We take a look at who is covered by the latest recommendations from the Joint Committee on Vaccination and Immunisation
What boosters are available now?
At present everyone aged five years and over is eligible for two doses of a Covid jab – the primary course – with a booster jab available for everyone aged 16 and over, as well as people aged 12 to 15 who are at high risk from Covid.
Some people, for example those with severely weakened immune systems, require three doses of a Covid vaccine as their primary course, so their first booster would be a fourth dose.
A second booster is currently available for adults aged 75 and over, residents in care homes for older adults and those aged 12 and over who are immunosuppressed.
What is planned for this autumn?
The Joint Committee on Vaccination and Immunisation (JCVI) issued its final recommendations for the autumn Covid booster programme on Friday.
Interim advice published in May had suggested these jabs would be available for residents and staff at care homes for older people, frontline health and social care workers, all those aged 65 and over, and at-risk adults aged 16 to 64.
However, the final recommendations for eligibility are broader, also including all people aged 50 and over, people aged five to 49 who are household contacts of people who are immunosuppressed, and people aged five to 49 with underlying health conditions, including pregnant women. It will also include people aged 16 to 49 years who are carers.
The autumn booster programme is expected to begin in September, with vaccines offered first to the most at-risk groups and the elderly. The hope is that it will help to protect the vulnerable against severe disease and death.
While for most people aged 50 to under 75 the autumn booster will be their fourth dose, for some elderly or clinically vulnerable people the jab may be their fifth or even sixth dose of a Covid vaccine.
While the JCVI’s advice applies to the whole UK, it is up to each devolved administration whether to accept it. England already has.
Which vaccines will be in the booster programme?

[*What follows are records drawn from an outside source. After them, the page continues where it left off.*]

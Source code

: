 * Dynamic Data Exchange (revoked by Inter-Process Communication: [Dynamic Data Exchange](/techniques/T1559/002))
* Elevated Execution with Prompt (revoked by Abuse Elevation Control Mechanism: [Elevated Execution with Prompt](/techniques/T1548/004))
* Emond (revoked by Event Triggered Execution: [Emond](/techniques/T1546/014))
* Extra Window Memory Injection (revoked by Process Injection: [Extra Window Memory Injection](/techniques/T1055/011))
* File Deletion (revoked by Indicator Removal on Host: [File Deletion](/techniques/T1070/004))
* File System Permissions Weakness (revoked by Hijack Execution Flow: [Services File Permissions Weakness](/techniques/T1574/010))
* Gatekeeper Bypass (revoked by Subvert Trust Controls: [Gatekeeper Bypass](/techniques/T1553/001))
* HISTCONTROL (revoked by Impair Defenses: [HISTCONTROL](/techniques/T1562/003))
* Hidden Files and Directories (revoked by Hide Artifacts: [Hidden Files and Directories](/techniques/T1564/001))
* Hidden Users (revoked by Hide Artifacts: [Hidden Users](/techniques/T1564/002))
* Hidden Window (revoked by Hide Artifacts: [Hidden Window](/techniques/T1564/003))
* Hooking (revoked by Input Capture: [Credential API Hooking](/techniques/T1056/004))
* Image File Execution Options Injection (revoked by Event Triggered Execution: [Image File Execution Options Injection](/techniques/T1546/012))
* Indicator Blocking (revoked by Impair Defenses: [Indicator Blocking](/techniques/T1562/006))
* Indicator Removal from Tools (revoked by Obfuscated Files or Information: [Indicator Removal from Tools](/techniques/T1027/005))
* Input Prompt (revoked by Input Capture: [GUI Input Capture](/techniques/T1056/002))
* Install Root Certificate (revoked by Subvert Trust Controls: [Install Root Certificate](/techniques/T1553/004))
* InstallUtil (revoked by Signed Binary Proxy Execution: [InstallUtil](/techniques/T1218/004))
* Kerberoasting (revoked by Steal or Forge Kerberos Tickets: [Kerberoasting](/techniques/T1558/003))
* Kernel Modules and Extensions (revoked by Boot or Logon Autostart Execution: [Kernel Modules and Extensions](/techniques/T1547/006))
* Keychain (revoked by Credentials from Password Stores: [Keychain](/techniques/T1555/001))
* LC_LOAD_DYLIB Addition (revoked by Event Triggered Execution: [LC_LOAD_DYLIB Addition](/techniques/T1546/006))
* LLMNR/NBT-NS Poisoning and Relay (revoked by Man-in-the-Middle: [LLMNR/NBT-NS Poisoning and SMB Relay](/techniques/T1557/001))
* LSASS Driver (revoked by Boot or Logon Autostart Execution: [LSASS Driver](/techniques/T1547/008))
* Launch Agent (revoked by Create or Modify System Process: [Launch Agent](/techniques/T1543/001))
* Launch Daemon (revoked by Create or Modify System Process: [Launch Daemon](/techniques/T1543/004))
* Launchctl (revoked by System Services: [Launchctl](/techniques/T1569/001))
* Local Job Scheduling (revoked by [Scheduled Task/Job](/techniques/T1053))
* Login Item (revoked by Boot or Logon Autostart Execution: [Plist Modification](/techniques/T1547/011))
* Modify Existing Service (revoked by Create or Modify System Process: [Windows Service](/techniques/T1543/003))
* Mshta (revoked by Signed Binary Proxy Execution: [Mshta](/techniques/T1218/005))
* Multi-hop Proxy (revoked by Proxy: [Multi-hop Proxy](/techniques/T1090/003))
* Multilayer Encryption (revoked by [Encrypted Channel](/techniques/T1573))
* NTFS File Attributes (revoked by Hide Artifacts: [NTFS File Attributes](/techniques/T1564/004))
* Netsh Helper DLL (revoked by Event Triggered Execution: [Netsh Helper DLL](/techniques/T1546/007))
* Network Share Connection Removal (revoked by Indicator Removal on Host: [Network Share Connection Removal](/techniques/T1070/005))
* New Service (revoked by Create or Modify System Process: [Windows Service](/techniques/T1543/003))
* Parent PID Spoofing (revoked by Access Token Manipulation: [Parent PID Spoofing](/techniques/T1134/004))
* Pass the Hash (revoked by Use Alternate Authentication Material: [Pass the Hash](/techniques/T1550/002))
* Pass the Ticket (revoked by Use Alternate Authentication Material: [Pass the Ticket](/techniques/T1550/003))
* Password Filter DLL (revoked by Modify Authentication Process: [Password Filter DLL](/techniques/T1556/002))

That has yet to be announced. While both Pfizer and Moderna have tweaked their vaccines to better tackle Omicron, their new jabs have yet to be approved by the UK’s Medicines and Healthcare products Regulatory Agency (MHRA) – a crucial step before they could be recommended by the JCVI for the autumn booster programme.
Are further boosters likely?
It is possible. It is known that immunity to Covid wanes over time, including protection offered by vaccines, while there have already been three waves of Covid in 2022, with the current wave continuing and another expected in the autumn. However who would be eligible for a further dose, and when, remains unclear.
What about flu jabs?
With Australia experiencing a bad flu season, there are concerns the UK could face a similar challenge this winter, putting further pressure on healthcare services.
As such, the Department for Health and Social Care has said flu jabs will be offered in England to all children aged two or three, primary school aged children, those aged 65 years and over, those aged six months to 65 years in clinical risk groups, and pregnant women. Flu jabs will also be offered to close contacts of immunocompromised individuals, people living in care homes, carers and certain other social care workers.
Once these groups have been vaccinated, flu jabs will be offered to all adults aged 50 to 64 years, as well as secondary school children in years 7, 8 and 9, beginning with the youngest.